Set a specific date for when there will be no more diapers and pull-ups. Some parents choose a specific age marker, for example when their child turns 3 or 3 ½. It is critical that you communicate this matter-of-factly, just like you might tell a child that she will start going to school every day or that she is going to have a new caregiver. You acknowledge that this is a change and that you are there to help her make this transition. And most importantly, communicate that you have complete confidence that she will adapt. Point out other changes she has faced and mastered. Remind her that she is still in complete control of her body. You are not making her do anything. If she goes on the potty, fine. If she has an accident, no problem, you will clean it up together and move on. This initially feels uncomfortable to parents. But remember, it is strategic; when children sense their parents have an agenda or expectations, it causes anxiety and pressure that interferes in learning. Accidents are part of the process. They should not result in shaming or annoyance. Once children experience that it is all up them, and they don’t have anything to rebel against, they are more likely to make the best decision for themselves which is to use the potty. Few children would prefer to have accidents all day long that they are responsible for helping to clean up. This strategy can also be used with children who are stuck on using a diaper to have a bowel movement even after they have fully mastered peeing on the potty.

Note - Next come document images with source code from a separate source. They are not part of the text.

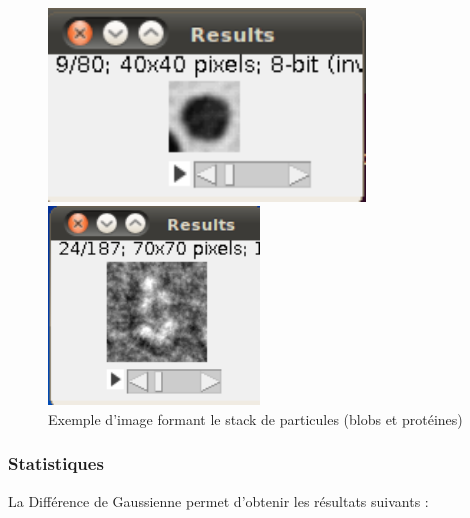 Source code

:\begin{figure}[ht]
\begin{center}
 \begin{minipage}{.450\linewidth}
  \includegraphics[width=0.75\textwidth]{cropblob.png}  
 \end{minipage} \hfill
\begin{minipage}{.450\linewidth}
  \includegraphics[width=0.5\textwidth]{cropprotDog.png}   
 \end{minipage} \hfill
\caption{Exemple d'image formant le stack de particules (blobs et protéines)}
\end{center}
\end{figure}

\subsubsection*{Statistiques}

La Différence de Gaussienne permet d'obtenir les résultats suivants :

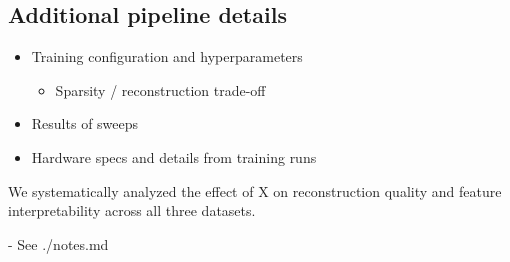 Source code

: \subsection{Additional pipeline details}
\label{subsection:additional_pipeline_details}

\begin{itemize}
    \item Training configuration and hyperparameters
    \begin{itemize}
        \item Sparsity / reconstruction trade-off
    \end{itemize}
    \item Results of sweeps
    \item Hardware specs and details from training runs
\end{itemize}

We systematically analyzed the effect of X on reconstruction quality and feature interpretability across all three datasets.

- See ./notes.md
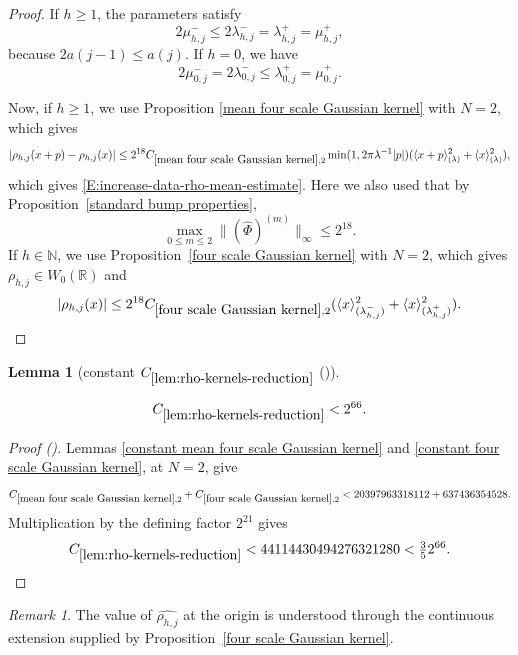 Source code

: \documentclass[12pt,reqno]{amsart}
\newcommand{\auto}{{({\tiny\faCar})}}
\theoremstyle{plain}
\newtheorem{lemma}[theorem]{Lemma}
\numberwithin{equation}{section}
\theoremstyle{remark}
\newtheorem{rem}{Remark}[section]
\newcommand{\uses}[1]{}
\newcommand{\usesdefs}[1]{}
\newcommand{\leanok}{}
\newcommand{\lean}[1]{}
\newcommand{\R}{{\mathbb R}}
\newcommand{\N}{{\mathbb N}}
\begin{document}
\begin{proof}
If \(h\geq1\), the parameters satisfy
\[
2\mu_{h,j}^-
\leq
2\lambda_{h,j}^-
=
\lambda_{h,j}^+
=
\mu_{h,j}^+,
\]
because \(2a(j-1)\leq a(j)\).
If $h=0$, we have
\[
2\mu_{0,j}^-
=
2\lambda_{0,j}^-
\leq
\lambda_{0,j}^+
=
\mu_{0,j}^+.
\]


Now, if $h\ge 1$, we  use Proposition
\ref{mean four scale Gaussian kernel}   with $N=2$, which  gives
\[|\rho_{h,j}(x+p)-\rho_{h,j}(x)| \le 2^{18} C_{\ref{mean four scale Gaussian kernel},2} \min(1,2\pi \lambda^{-1}|p|) (\langle x+p\rangle^2_{(\lambda)}+
\langle x\rangle^2_{(\lambda)}),
\]
which gives \eqref{E:increase-data-rho-mean-estimate}.
Here we also used that by Proposition~\ref{standard bump properties},
\[
\max_{0\leq m\leq2}
\|(\widehat\Phi)^{(m)}\|_\infty
\leq2^{18}.
\]
If $h\in \N$, we use  Proposition~\ref{four scale Gaussian kernel}   with $N=2$, which   gives $\rho_{h,j}\in W_0(\R)$ and
\[ |\rho_{h,j}(x)| \le 2^{18}C_{\ref{four scale Gaussian kernel},2} (\langle x\rangle^2_{(\lambda_{h,j}^-)} + \langle x\rangle^2_{(\lambda_{h,j}^+)}). \]
\end{proof}

\begin{lemma}[constant $C_{\ref{lem:rho-kernels-reduction}}$ \auto]\label{constant rho kernels reduction}\uses{lem:rho-kernels-reduction,constant mean four scale Gaussian kernel,constant four scale Gaussian kernel,mean four scale Gaussian kernel,four scale Gaussian kernel}\usesdefs{}
\lean{Auto.constantRhoKernelsReduction}
\leanok
\begin{equation}\label{constant rho kernels reduction bound}
C_{\ref{lem:rho-kernels-reduction}}
<2^{66}.
\end{equation}
\end{lemma}
\begin{proof}[Proof \auto]
Lemmas \ref{constant mean four scale Gaussian kernel} and \ref{constant four scale Gaussian kernel}, at $N=2$, give
\[
C_{\ref{mean four scale Gaussian kernel},2}
+C_{\ref{four scale Gaussian kernel},2}
<20397963318112+637436354528.
\]
Multiplication by the defining factor $2^{21}$ gives
\[
C_{\ref{lem:rho-kernels-reduction}}
<44114430494276321280<\tfrac35 2^{66}.
\]
\end{proof}


\begin{rem}
The value of $\widehat{\rho_{h,j}}$   at the origin is understood through the continuous
extension supplied by Proposition~\ref{four scale Gaussian kernel}.
\end{rem}
\end{document}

I recognize that this sounds like boot camp, but it’s not. Most boot camps involve constant reminding about using the potty, requirements for sitting on the potty at certain times of day for set periods of time, and rewards for using the toilet. It is adult-driven. The model I am suggesting is quite different in that it entails trusting the child to figure out how to control his body in an age-appropriate way and to master a new challenge for which he already has the skills to achieve.
Keep in mind that when your child does pee or poop in the toilet, don’t go overboard with excitement as that can lead to regression (see Part 1.) It can feel intrusive and overwhelming. It also means that when your child doesn’t use the potty, he is disappointing you which makes the whole pottying process fraught with emotion. Instead, acknowledge your child’s success in a way that communicates that it is his accomplishment. Point out the benefits for him of making the choice to use the potty: “You felt the pee coming, got yourself to the potty and let it go. You had total control. Now there’s no need to change a diaper. Back to playing!”
Potty-learning challenges can be very complex and confusing. They are often caused by underlying issues your child is struggling with. So, if you are in the midst of a challenge around pottying that you feel is having a negative effect on your child (and family), I encourage you to seek consultation for two important reasons: 1) The way you approach this process has an impact on your child beyond learning to use the potty. You are sending him messages about his capacity to regulate himself which is critical to his overall development; and, 2) Understanding the root cause of the struggles your child is experiencing can be hard to figure out. A trained child development specialist can help you put together the pieces of the puzzle that make up your child’s behavior. This can help you approach the challenge in a positive and effective way that supports your child’s overall development. And, the insight you gain about what makes your child tick can help you anticipate other developmental tasks or experiences that might pose challenges for him as he grows. It can provide a roadmap for how to support him through other challenges he may face.